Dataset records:
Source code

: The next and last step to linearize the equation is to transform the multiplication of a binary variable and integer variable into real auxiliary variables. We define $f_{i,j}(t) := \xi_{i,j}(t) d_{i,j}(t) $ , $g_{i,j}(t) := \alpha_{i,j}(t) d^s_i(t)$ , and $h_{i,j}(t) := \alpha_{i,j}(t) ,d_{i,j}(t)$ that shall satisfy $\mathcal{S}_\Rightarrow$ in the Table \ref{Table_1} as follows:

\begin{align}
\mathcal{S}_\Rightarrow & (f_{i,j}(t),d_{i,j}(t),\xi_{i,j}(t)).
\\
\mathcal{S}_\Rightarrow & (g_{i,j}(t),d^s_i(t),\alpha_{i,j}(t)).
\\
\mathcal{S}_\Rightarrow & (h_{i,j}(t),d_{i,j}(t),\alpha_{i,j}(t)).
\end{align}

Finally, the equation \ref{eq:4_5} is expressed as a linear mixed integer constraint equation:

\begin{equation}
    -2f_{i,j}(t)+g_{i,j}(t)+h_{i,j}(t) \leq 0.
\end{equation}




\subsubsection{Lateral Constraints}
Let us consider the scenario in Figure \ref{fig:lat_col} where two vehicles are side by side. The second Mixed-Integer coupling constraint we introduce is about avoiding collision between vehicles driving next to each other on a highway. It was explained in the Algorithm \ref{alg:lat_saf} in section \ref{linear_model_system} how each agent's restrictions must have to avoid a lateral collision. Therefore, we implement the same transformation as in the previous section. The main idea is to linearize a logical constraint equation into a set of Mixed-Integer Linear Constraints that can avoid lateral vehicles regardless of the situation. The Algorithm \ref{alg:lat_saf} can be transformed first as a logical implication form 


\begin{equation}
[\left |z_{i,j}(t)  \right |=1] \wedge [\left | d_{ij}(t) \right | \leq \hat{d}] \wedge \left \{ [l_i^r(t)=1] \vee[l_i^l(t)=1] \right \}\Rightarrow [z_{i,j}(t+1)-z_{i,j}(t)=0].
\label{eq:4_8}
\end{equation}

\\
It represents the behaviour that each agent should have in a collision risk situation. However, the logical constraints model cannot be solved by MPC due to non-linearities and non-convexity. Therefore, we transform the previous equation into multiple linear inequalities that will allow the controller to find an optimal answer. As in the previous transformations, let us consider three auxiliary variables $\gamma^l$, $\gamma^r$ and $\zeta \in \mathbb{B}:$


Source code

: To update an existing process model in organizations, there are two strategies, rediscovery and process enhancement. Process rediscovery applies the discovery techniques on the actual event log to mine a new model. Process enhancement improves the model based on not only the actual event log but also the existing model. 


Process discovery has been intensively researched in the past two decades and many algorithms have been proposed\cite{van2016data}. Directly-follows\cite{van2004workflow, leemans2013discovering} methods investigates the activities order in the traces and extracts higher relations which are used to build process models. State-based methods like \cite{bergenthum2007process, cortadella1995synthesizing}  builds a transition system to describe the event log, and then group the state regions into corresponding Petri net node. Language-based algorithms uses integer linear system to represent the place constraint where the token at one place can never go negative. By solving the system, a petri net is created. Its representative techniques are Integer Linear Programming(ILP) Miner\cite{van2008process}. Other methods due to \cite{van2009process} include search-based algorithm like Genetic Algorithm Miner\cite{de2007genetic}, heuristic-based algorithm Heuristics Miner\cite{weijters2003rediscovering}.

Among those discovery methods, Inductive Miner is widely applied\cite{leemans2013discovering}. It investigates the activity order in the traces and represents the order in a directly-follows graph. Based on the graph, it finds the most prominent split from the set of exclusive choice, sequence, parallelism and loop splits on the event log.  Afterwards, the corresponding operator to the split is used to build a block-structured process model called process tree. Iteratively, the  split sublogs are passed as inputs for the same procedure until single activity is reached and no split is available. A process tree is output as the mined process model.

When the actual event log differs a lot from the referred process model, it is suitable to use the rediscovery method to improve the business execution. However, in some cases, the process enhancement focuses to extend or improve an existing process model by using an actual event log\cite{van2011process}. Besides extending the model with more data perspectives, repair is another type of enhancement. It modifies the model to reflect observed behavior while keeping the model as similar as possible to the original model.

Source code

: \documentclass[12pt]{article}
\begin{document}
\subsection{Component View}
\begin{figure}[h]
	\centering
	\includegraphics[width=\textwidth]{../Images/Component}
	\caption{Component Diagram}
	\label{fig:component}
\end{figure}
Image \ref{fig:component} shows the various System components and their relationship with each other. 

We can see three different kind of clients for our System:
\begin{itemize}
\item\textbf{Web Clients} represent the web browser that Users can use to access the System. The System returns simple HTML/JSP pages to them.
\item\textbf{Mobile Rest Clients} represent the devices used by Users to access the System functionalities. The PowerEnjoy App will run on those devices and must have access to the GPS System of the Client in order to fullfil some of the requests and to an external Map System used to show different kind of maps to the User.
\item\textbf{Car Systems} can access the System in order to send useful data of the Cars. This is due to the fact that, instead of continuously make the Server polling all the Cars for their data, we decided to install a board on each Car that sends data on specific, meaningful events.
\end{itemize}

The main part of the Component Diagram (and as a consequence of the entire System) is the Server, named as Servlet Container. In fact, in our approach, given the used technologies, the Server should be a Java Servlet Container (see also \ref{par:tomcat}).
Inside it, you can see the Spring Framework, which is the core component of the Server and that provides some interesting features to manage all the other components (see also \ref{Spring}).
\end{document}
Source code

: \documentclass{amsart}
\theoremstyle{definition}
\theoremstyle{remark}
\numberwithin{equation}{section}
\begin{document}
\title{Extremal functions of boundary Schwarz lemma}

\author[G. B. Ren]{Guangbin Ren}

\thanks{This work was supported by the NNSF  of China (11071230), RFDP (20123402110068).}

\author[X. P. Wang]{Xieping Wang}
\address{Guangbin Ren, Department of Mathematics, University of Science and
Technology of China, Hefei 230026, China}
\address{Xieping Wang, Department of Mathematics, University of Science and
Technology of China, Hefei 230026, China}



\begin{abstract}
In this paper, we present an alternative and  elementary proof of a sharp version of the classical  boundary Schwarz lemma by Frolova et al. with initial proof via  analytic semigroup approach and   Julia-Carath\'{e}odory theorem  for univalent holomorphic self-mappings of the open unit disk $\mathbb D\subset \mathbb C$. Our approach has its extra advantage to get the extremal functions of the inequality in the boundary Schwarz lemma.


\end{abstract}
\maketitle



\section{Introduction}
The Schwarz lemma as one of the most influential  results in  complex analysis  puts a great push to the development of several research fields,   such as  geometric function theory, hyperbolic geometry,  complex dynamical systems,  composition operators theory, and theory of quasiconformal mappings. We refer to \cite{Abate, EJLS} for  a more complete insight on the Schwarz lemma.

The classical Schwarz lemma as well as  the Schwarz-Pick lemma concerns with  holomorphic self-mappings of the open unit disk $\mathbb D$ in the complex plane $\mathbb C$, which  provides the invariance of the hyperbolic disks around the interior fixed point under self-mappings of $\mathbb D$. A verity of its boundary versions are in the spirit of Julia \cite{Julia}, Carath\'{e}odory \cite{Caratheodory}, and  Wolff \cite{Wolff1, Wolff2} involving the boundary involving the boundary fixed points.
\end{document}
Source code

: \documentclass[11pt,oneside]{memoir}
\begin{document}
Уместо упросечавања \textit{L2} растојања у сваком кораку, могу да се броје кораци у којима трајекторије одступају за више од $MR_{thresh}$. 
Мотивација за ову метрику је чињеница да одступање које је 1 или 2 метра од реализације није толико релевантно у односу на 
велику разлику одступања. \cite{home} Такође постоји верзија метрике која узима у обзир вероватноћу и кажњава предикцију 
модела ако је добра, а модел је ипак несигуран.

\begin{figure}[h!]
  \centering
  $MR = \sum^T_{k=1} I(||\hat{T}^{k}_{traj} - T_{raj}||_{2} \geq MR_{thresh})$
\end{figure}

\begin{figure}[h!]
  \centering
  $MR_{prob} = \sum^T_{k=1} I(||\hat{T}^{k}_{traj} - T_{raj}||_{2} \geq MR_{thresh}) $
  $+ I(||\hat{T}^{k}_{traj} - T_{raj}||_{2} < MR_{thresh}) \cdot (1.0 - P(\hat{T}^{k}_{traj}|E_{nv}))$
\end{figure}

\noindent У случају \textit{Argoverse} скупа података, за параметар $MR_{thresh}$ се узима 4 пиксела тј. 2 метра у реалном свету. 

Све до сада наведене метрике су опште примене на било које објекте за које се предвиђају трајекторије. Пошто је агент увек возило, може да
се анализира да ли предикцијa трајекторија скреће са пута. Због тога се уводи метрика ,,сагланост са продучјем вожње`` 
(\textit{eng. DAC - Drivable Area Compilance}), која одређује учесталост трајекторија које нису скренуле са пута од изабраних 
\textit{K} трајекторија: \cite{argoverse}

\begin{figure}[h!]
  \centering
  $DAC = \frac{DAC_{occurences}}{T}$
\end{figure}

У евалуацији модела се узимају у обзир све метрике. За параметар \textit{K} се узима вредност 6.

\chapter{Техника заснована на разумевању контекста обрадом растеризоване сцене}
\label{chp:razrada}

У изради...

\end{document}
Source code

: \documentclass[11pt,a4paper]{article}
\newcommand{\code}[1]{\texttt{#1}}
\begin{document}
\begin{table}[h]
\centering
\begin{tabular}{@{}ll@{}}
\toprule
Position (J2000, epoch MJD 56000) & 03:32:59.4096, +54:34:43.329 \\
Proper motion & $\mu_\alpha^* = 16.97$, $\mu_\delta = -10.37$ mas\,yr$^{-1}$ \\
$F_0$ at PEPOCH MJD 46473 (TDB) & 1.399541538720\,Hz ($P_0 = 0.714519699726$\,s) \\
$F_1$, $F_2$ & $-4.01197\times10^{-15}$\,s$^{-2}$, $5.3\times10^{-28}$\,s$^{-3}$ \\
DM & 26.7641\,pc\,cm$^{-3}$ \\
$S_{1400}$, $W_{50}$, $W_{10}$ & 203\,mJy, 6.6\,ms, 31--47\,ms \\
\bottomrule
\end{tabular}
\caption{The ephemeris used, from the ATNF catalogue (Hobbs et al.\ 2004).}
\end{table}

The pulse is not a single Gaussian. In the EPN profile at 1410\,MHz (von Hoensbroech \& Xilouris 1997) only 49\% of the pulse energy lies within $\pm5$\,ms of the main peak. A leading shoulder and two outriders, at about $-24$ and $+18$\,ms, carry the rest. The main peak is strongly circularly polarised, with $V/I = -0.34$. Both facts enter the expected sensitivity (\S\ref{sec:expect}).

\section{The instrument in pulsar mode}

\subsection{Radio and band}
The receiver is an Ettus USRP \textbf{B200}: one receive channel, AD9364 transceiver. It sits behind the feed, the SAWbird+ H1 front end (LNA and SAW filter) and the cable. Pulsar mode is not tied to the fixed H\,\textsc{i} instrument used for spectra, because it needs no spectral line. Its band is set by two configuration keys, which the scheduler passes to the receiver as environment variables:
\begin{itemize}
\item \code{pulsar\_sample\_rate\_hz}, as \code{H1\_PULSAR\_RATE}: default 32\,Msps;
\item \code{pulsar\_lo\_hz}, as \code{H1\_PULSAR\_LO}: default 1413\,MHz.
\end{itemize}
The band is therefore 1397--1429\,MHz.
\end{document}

* [What the task asks]: Find the word "theoremstyle" in the entries and show each line where it is found.

* [Output for this task]:
\theoremstyle{definition}
\theoremstyle{remark}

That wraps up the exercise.